A few exercises cover all of these groups effectively:

  • Hip thrusts target the glutes and hamstrings, which are the primary stabilizers on the back side of the pelvis. They also activate the core. Lie on your back with knees bent, feet flat on the floor, and lift your hips toward the ceiling.
  • Dead bugs work the deep abdominal muscles that wrap around and support the SI joint from the front. Lie on your back with arms extended toward the ceiling and knees bent at 90 degrees, then slowly lower opposite arm and leg toward the floor while keeping your low back pressed flat.
  • Bird dogs strengthen both the abdominals and the back extensors simultaneously. From hands and knees, extend one arm forward and the opposite leg back, holding briefly before switching sides.
  • Monster walks with a resistance band around the ankles build gluteus medius strength, which supports the pelvis from the outside of the hip. Walk sideways in a half-squat position, keeping tension on the band throughout.
  • Side planks from the knees target the obliques and outer hip muscles together, improving pelvic stability under load.

The goal of these exercises is to build enough muscular support around the pelvis that the SI joint stays in its normal range without locking up.
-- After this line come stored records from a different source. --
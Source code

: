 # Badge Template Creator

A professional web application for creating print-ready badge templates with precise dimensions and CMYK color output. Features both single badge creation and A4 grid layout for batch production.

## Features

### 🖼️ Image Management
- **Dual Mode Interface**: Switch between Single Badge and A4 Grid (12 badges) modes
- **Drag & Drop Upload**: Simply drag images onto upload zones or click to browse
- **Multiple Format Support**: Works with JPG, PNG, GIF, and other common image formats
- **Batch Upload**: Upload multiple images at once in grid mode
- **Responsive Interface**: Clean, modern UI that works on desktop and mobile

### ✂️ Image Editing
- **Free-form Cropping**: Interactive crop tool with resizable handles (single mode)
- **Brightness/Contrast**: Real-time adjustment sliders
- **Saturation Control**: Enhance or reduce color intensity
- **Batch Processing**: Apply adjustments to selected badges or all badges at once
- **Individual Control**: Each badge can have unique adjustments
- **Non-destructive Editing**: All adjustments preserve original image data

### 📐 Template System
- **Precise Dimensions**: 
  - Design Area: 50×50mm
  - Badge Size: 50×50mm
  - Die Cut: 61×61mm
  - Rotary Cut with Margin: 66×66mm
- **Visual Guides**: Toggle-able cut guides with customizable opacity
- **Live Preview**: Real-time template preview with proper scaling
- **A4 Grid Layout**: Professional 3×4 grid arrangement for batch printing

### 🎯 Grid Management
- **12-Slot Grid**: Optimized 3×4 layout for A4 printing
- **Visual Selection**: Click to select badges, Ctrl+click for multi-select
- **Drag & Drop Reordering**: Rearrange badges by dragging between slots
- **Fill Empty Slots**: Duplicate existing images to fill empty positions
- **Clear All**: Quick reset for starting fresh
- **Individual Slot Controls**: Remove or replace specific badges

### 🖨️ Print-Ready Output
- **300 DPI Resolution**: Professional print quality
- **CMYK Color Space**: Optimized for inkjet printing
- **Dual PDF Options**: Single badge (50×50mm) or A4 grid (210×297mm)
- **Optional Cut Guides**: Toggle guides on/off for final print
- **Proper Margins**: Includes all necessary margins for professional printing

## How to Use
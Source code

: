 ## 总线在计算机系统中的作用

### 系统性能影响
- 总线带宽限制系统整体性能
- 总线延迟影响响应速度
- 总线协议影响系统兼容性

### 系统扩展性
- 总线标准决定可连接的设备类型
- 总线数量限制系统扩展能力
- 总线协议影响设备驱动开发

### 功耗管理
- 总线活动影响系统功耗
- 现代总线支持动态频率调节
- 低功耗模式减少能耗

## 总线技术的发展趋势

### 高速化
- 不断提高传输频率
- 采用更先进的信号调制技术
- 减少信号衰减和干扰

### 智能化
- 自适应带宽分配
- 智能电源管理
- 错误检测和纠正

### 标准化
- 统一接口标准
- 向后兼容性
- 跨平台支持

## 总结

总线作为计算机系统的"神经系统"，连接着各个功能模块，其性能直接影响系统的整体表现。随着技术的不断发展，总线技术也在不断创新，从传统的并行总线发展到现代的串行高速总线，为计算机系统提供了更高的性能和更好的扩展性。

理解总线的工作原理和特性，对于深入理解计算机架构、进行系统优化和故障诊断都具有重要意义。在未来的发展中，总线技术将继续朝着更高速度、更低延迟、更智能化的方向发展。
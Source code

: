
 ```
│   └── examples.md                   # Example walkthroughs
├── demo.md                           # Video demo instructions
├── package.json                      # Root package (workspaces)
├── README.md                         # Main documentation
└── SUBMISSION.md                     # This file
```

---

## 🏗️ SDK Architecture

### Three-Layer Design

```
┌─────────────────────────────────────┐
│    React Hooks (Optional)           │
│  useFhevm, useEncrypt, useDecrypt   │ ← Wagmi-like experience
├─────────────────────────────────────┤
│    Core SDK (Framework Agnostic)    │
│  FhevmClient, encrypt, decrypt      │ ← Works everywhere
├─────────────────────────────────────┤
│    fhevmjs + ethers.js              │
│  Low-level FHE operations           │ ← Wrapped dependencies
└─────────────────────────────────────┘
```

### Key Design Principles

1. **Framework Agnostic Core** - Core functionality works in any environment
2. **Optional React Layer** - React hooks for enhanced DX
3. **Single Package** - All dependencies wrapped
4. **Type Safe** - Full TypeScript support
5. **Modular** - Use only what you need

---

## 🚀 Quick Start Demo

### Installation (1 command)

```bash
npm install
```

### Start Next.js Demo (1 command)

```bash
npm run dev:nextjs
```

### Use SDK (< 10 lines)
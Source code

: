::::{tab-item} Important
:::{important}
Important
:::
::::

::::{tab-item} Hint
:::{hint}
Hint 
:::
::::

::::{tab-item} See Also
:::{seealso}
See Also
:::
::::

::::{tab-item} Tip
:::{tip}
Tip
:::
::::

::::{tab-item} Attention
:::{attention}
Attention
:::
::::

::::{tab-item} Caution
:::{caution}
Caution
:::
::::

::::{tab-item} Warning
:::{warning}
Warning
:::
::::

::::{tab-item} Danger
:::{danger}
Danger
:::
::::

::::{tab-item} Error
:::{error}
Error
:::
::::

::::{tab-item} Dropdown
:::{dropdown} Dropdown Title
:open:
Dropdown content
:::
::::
Improved core and glute strength reduces excessive movement and strain on the joint during everyday activities like walking, bending, and sitting for long periods.

Realistic Timeline for Recovery

Most people with SI joint hypomobility notice significant changes within four weeks of consistent mobilization and exercise. One study tracking both manipulation and exercise-based treatment found that pain scores and functional ability improved steadily up to week four, with the majority of benefit concentrated in that initial period. At six months, improvements held, but the biggest gains had already happened early on.

A practical schedule looks something like this: self-mobilization exercises daily, professional treatment once or twice per week for four to six weeks, and stabilization exercises three to four times per week ongoing. After the initial treatment phase, most people transition to a maintenance routine of stabilization exercises alone, returning for manual therapy only if symptoms flare up again.